Copy out all lines of the records in which the word "extends" appears.

───── Records for the task ─────

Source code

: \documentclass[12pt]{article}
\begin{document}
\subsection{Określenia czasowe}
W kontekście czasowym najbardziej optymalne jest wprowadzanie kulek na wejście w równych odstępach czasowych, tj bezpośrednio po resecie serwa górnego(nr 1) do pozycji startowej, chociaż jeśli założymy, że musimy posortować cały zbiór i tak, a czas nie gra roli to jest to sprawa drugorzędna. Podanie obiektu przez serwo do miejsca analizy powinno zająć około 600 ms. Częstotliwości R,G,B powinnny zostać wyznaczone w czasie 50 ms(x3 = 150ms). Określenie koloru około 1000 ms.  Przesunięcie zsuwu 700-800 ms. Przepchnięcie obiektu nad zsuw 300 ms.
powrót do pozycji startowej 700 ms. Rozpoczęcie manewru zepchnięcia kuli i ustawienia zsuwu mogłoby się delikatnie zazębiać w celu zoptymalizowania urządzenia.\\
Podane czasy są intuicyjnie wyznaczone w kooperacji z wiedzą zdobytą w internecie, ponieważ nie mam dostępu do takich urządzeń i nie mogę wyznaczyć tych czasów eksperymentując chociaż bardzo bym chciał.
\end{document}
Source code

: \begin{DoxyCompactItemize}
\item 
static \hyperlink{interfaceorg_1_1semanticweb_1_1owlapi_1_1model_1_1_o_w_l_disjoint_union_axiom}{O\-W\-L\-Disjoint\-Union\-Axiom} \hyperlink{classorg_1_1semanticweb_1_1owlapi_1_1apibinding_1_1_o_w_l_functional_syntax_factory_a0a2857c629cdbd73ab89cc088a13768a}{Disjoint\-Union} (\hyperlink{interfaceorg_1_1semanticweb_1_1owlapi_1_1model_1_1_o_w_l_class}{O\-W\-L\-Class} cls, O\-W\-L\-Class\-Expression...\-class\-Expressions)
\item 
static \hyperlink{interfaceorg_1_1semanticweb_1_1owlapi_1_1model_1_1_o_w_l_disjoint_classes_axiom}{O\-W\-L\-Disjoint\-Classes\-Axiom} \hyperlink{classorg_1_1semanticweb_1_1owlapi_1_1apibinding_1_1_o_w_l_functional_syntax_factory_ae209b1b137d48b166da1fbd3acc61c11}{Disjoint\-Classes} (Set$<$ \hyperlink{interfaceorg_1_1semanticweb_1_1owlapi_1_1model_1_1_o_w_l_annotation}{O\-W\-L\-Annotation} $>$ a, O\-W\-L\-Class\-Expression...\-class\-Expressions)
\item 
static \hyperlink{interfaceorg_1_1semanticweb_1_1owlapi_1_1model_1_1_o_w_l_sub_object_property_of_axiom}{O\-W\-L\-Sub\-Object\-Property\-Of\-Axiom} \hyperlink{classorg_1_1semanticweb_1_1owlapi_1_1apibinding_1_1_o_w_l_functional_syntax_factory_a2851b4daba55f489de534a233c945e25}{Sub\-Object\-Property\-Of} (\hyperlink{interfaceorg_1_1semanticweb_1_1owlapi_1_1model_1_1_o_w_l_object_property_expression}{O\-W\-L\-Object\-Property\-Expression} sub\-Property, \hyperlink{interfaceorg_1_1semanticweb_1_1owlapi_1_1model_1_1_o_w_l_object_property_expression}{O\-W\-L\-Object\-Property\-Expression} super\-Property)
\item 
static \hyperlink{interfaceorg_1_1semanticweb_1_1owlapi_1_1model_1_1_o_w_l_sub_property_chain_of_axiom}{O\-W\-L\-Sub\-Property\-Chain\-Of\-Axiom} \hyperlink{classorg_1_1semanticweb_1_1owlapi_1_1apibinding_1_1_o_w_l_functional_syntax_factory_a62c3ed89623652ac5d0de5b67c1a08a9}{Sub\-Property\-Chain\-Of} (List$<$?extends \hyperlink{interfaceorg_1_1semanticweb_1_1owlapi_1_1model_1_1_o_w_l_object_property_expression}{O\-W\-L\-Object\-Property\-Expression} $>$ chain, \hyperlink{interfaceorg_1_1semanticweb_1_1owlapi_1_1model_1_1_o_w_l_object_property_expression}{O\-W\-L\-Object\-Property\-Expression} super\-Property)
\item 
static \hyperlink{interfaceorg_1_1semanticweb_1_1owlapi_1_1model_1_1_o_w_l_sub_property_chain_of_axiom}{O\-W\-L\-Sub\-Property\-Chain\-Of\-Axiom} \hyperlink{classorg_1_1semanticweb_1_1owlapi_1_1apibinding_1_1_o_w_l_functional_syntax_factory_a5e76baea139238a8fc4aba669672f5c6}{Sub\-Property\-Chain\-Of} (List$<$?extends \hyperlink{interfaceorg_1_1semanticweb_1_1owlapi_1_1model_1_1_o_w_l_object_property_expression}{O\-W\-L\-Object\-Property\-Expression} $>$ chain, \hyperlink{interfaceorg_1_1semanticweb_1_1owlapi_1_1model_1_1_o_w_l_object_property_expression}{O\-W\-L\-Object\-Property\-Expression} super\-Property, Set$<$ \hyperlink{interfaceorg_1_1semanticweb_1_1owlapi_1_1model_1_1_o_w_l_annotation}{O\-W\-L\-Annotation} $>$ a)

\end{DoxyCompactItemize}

─────

_Solution to the problem:_
static \hyperlink{interfaceorg_1_1semanticweb_1_1owlapi_1_1model_1_1_o_w_l_sub_property_chain_of_axiom}{O\-W\-L\-Sub\-Property\-Chain\-Of\-Axiom} \hyperlink{classorg_1_1semanticweb_1_1owlapi_1_1apibinding_1_1_o_w_l_functional_syntax_factory_a62c3ed89623652ac5d0de5b67c1a08a9}{Sub\-Property\-Chain\-Of} (List$<$?extends \hyperlink{interfaceorg_1_1semanticweb_1_1owlapi_1_1model_1_1_o_w_l_object_property_expression}{O\-W\-L\-Object\-Property\-Expression} $>$ chain, \hyperlink{interfaceorg_1_1semanticweb_1_1owlapi_1_1model_1_1_o_w_l_object_property_expression}{O\-W\-L\-Object\-Property\-Expression} super\-Property)
static \hyperlink{interfaceorg_1_1semanticweb_1_1owlapi_1_1model_1_1_o_w_l_sub_property_chain_of_axiom}{O\-W\-L\-Sub\-Property\-Chain\-Of\-Axiom} \hyperlink{classorg_1_1semanticweb_1_1owlapi_1_1apibinding_1_1_o_w_l_functional_syntax_factory_a5e76baea139238a8fc4aba669672f5c6}{Sub\-Property\-Chain\-Of} (List$<$?extends \hyperlink{interfaceorg_1_1semanticweb_1_1owlapi_1_1model_1_1_o_w_l_object_property_expression}{O\-W\-L\-Object\-Property\-Expression} $>$ chain, \hyperlink{interfaceorg_1_1semanticweb_1_1owlapi_1_1model_1_1_o_w_l_object_property_expression}{O\-W\-L\-Object\-Property\-Expression} super\-Property, Set$<$ \hyperlink{interfaceorg_1_1semanticweb_1_1owlapi_1_1model_1_1_o_w_l_annotation}{O\-W\-L\-Annotation} $>$ a)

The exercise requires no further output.